I have data from the following study design:
100 Patients have been examined by 2 raters each. The raters had to assign a score which consists of 7 subscores and each of this subscore consists of various items. In total there are around 100 items per patient and examination. The scale of the items is discrete, ranging from 0 to 3 or up to 7. So, I would analyse them as ordinal data. There were a total of 4 raters, resulting in 6 possible rater-pairings. Each patient was examined by 1 rater-pairing. Raters differ in the number of patients they examined, so some rater-pairings will be more common than others. The aim is to quantify which of these 100 items, from which the final score is calculated, show the biggest "inconsistency" between raters.
I would like to know the following:
Which measure is appropriate for quantifying rater agreement for this data structure? I am leaning towards the weighted kappa, but unsure whether this is correct.
How to deal with the fact that there are different rater-pairs? Is there a way to combine them, thus averaging over all rater-pairs, maybe by somehow weighting the rater-pairs by the number of patients they examined? That would give me some kind of overall-agreement.
The difference between rater-pairings is not really of interest. Although I think, if necessary, I could split the data set into rater-pair-specific subsets and analyse them separately.
I am working with R. But since I assume that all relevant measures are already implemented (I know that "irr" can calculate a load of different coefficients) I am not worried about that. I would rather know how to apply which measure.
Edited: Here is some R code for toy data:
dat.ex1 <- data.frame(examination=rep(1,5),patient=1:5,rater=sample(c("A","B","C", "D"),5,replace=TRUE),item1=sample(0:4,5,replace=TRUE),item2=sample(0:4,5,replace= TRUE),item3=sample(0:4,5,replace=TRUE),item4=sample(0:4,5,replace=TRUE),item5=sam ple(0:4,5,replace=TRUE)) dat.ex2 <- data.frame(examination=rep(2,5),patient=1:5,rater=c("B","C","B","B","D") ,item1=c(3,4,3,1,1),item2=c(1,3,0,0,3),item3=c(4,0,0,3,3),item4=c(1,0,1,0,1),item5= c(4,2,3,1,0))

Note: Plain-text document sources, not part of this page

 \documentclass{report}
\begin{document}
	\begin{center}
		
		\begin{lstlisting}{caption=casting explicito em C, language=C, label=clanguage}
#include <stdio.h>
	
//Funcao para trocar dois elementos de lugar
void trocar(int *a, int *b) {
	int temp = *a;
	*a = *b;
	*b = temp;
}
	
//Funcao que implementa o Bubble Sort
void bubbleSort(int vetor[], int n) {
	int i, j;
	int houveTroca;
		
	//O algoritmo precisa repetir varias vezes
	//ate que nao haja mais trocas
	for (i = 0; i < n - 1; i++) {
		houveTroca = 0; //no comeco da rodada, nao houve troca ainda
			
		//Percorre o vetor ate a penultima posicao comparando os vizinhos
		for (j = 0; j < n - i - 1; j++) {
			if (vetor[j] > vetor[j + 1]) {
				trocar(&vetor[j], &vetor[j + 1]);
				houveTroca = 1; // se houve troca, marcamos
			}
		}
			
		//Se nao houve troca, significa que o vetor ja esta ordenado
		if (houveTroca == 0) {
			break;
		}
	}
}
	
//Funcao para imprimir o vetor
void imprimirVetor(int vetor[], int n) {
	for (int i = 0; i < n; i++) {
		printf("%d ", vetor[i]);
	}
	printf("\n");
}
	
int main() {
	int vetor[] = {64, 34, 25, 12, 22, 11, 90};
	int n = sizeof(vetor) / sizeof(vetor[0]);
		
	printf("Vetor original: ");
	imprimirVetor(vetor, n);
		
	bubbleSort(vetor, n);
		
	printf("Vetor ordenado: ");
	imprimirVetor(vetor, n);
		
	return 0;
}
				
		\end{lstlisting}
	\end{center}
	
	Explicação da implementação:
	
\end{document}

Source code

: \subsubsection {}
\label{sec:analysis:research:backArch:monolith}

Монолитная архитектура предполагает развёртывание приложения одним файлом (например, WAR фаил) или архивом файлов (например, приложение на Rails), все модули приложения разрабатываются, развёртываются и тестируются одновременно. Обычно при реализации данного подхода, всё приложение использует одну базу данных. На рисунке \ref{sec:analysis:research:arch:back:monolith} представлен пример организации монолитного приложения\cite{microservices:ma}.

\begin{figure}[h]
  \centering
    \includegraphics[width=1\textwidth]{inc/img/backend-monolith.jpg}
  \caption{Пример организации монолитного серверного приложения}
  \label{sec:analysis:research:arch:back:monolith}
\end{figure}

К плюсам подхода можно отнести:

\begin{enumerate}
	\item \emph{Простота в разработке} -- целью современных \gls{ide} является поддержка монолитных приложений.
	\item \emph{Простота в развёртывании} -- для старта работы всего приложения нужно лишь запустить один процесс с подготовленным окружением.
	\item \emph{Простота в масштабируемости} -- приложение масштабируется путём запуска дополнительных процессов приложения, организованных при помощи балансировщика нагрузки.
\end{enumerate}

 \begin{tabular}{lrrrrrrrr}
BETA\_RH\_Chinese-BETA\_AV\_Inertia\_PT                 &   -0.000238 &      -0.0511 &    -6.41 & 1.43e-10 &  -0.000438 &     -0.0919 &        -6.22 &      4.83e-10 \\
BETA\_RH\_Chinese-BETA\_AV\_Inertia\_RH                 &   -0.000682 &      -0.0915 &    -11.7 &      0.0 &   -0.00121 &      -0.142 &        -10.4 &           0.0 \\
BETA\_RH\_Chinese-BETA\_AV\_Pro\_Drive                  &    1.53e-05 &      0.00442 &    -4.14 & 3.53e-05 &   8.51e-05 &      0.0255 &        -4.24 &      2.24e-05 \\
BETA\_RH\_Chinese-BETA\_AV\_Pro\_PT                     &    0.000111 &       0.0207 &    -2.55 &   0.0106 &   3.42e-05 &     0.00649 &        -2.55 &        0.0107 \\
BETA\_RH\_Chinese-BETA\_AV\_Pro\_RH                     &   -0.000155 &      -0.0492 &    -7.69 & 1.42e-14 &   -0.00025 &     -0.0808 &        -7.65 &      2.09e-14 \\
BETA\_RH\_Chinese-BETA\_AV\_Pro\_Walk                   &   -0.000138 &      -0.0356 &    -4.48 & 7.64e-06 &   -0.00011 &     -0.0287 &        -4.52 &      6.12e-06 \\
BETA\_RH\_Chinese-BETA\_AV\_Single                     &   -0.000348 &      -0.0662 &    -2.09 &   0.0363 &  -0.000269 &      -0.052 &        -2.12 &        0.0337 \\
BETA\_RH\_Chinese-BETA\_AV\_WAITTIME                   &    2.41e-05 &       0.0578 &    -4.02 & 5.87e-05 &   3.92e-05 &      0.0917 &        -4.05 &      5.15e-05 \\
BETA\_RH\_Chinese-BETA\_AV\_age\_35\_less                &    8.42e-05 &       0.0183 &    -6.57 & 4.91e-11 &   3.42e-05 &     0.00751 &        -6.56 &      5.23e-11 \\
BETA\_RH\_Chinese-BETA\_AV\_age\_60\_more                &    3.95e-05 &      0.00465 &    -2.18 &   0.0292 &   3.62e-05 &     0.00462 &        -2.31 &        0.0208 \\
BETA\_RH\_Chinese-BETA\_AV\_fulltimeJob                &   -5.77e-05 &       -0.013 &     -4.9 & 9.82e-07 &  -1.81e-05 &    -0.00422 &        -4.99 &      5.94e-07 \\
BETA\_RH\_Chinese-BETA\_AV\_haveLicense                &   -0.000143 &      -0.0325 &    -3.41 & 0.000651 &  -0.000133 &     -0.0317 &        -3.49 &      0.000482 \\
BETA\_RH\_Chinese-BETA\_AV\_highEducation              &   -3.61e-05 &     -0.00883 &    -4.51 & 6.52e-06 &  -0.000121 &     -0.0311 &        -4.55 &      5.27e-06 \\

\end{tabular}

Thus, I have the data in 2 data files: one for the first examination, one for the second examination. In each file, there is 1 row per patient. For example, patient 1 has first been examined by rater C who rated him 4 for item 1, then the patient was examined by rater B, who rated him 3 for item 1. In the toy data, as in the real data, the number of ratings differed between raters (A:2,B:3,C:4,D:1), and accordingly, the frequency of rater-pairs differs (here AB:0,AC:1,AD:1,BC:3,BD:0,CD:0).
In total there are 100 patients and 102 items.
The aim is to select those items that show a high disagreement between raters, because these would be the items that need better instructions, etc.